Prompt
Only the lines below starting at the one that contains "- Mest mulig" and ending at the one that contains "- Kjernekraft-anlegg i" are to be reproduced, exactly and with both ends kept.

Records supplied
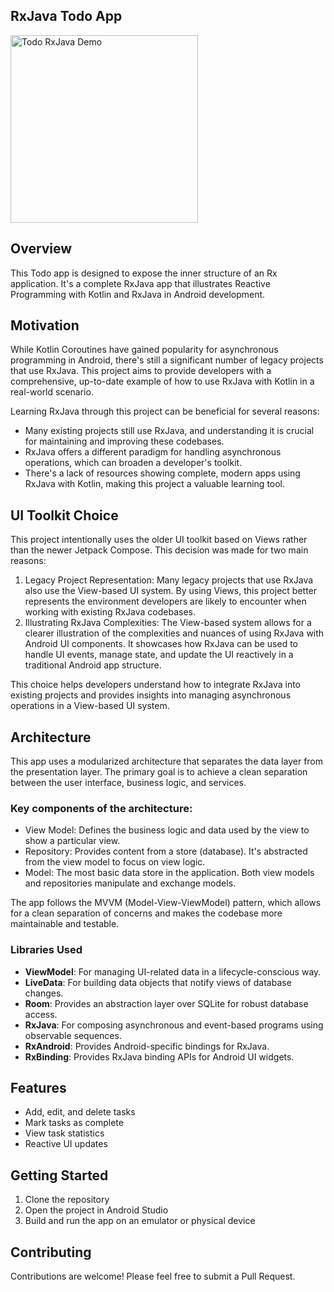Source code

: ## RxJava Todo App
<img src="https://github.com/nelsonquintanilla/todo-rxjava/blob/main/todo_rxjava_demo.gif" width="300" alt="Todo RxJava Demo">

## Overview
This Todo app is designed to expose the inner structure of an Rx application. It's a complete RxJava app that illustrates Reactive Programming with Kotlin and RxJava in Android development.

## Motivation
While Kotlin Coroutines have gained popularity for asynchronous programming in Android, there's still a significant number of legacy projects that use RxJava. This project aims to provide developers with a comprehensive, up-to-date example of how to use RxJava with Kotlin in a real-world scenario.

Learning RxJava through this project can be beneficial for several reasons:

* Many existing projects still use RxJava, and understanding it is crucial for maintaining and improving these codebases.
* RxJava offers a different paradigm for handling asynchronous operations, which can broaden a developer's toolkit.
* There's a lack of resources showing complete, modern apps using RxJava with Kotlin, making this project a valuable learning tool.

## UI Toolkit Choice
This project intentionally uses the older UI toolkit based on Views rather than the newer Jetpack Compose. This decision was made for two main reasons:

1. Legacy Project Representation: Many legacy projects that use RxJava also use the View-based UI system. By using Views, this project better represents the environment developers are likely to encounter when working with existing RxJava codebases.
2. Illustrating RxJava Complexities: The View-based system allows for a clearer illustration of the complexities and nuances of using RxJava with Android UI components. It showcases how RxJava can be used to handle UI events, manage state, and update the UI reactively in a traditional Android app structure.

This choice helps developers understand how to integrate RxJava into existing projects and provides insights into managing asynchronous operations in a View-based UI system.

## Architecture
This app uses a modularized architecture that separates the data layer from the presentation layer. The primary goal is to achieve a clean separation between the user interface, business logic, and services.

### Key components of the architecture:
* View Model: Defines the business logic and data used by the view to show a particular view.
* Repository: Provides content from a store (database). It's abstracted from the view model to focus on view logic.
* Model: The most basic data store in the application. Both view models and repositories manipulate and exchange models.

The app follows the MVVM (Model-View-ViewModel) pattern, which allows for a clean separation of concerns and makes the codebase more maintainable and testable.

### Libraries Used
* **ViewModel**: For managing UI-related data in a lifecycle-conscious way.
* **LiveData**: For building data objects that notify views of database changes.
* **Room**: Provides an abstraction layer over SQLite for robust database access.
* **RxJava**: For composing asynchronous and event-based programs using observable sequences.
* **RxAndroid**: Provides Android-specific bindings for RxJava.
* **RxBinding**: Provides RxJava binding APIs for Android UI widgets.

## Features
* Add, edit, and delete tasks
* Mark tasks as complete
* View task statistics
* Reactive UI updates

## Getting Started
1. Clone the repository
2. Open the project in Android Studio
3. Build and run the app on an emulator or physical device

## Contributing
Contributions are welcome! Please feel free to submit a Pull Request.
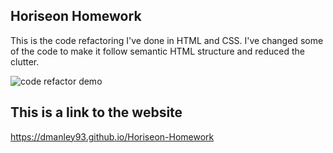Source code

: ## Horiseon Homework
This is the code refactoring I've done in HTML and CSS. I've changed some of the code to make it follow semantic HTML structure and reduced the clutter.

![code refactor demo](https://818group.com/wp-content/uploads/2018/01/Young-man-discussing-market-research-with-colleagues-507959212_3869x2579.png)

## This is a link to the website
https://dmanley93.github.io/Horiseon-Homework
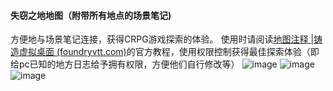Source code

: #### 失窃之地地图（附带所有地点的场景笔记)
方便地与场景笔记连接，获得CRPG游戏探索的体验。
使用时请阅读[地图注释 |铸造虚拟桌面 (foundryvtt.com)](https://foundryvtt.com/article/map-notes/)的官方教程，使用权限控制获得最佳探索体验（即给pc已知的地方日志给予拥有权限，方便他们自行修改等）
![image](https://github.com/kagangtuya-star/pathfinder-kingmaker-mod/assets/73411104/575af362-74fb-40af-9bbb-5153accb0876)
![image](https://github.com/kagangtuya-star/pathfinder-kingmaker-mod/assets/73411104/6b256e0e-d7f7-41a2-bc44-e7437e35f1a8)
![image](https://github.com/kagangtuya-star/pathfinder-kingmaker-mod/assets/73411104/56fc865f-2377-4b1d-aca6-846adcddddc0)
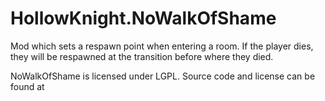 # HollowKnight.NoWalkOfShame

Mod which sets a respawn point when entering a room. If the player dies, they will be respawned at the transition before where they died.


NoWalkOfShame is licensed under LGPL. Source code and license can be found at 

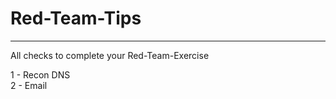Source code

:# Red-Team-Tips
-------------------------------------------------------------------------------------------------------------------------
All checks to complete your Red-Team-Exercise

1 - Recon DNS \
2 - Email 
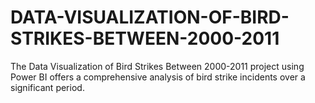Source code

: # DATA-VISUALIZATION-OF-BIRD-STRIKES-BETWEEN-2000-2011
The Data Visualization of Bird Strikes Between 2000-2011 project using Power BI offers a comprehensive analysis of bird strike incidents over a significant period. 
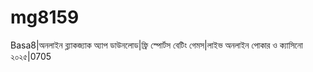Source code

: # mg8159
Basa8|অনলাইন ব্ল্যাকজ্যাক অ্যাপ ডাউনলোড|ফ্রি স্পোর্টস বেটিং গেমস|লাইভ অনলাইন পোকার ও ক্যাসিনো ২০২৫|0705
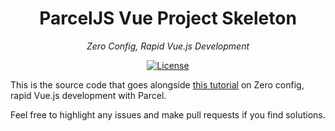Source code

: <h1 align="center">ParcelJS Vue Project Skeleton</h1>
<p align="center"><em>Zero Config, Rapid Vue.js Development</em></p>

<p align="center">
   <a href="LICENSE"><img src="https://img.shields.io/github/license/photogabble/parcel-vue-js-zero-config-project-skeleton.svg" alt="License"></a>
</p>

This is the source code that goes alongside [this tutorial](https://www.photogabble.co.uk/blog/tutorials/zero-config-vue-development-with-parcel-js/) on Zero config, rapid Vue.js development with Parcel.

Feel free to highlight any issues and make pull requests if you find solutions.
==
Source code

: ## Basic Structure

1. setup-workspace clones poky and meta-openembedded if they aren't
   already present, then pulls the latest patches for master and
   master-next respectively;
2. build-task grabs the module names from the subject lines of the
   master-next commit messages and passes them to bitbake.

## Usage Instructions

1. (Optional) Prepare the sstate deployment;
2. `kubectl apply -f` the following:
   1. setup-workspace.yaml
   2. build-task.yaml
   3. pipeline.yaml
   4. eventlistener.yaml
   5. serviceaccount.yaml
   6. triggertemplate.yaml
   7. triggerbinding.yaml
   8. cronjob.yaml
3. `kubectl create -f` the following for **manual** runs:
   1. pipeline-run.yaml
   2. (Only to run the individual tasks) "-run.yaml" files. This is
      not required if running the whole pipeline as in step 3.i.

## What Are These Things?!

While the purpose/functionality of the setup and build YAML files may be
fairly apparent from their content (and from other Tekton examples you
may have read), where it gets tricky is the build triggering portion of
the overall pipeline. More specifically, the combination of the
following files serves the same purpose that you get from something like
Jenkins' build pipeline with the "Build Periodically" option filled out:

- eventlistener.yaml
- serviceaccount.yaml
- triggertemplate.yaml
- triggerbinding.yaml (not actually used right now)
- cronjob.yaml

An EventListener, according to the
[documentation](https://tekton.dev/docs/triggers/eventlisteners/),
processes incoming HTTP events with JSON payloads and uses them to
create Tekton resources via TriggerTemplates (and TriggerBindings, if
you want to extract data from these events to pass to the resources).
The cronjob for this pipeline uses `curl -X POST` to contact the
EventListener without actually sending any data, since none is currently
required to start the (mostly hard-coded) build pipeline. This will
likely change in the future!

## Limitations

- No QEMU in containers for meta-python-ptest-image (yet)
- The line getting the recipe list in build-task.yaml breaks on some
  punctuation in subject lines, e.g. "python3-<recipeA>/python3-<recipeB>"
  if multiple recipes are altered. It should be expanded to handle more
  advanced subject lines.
---
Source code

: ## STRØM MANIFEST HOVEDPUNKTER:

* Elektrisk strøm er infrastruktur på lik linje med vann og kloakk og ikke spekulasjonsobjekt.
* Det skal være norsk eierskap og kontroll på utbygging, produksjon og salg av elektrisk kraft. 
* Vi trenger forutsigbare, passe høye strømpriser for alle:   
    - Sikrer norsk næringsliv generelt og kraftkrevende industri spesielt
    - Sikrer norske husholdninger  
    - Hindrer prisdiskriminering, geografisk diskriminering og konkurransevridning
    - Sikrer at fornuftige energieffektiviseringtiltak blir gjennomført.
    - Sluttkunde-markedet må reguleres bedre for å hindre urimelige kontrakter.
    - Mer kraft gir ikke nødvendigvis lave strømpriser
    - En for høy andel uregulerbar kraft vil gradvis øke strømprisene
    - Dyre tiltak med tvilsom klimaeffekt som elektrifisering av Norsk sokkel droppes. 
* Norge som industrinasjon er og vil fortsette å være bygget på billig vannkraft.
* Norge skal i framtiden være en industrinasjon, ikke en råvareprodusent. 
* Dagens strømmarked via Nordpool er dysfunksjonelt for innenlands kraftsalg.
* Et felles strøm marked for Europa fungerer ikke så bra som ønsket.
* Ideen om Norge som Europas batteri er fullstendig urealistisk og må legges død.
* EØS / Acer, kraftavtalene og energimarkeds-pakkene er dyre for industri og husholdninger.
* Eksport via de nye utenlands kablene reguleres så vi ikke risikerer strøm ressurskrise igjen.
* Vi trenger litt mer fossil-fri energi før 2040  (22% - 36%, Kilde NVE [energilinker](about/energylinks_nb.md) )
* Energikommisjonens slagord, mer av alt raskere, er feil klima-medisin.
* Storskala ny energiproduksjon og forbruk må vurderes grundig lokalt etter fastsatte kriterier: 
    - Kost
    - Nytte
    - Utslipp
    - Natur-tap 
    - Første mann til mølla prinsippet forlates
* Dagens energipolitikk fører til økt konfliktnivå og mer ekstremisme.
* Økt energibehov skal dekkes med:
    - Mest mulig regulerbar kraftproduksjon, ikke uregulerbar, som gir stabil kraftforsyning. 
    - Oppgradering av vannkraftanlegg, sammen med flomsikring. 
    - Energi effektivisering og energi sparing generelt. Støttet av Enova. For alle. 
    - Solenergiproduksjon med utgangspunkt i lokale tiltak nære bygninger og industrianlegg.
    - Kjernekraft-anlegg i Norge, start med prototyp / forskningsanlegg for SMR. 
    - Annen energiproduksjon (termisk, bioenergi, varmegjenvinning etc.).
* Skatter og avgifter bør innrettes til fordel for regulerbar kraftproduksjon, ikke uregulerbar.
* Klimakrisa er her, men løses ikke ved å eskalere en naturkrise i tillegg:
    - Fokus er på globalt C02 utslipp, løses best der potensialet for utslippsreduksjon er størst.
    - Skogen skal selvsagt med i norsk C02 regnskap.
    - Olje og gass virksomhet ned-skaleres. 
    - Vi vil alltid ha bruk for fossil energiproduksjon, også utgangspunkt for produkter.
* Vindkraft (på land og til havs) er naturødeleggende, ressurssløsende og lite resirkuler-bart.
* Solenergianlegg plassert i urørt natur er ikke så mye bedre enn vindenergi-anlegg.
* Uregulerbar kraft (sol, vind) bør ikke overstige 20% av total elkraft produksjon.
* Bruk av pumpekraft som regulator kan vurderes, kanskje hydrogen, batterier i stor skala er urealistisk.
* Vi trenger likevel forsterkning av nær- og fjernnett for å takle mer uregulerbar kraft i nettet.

Solution to this task
    - Mest mulig regulerbar kraftproduksjon, ikke uregulerbar, som gir stabil kraftforsyning. 
    - Oppgradering av vannkraftanlegg, sammen med flomsikring. 
    - Energi effektivisering og energi sparing generelt. Støttet av Enova. For alle. 
    - Solenergiproduksjon med utgangspunkt i lokale tiltak nære bygninger og industrianlegg.
    - Kjernekraft-anlegg i Norge, start med prototyp / forskningsanlegg for SMR. 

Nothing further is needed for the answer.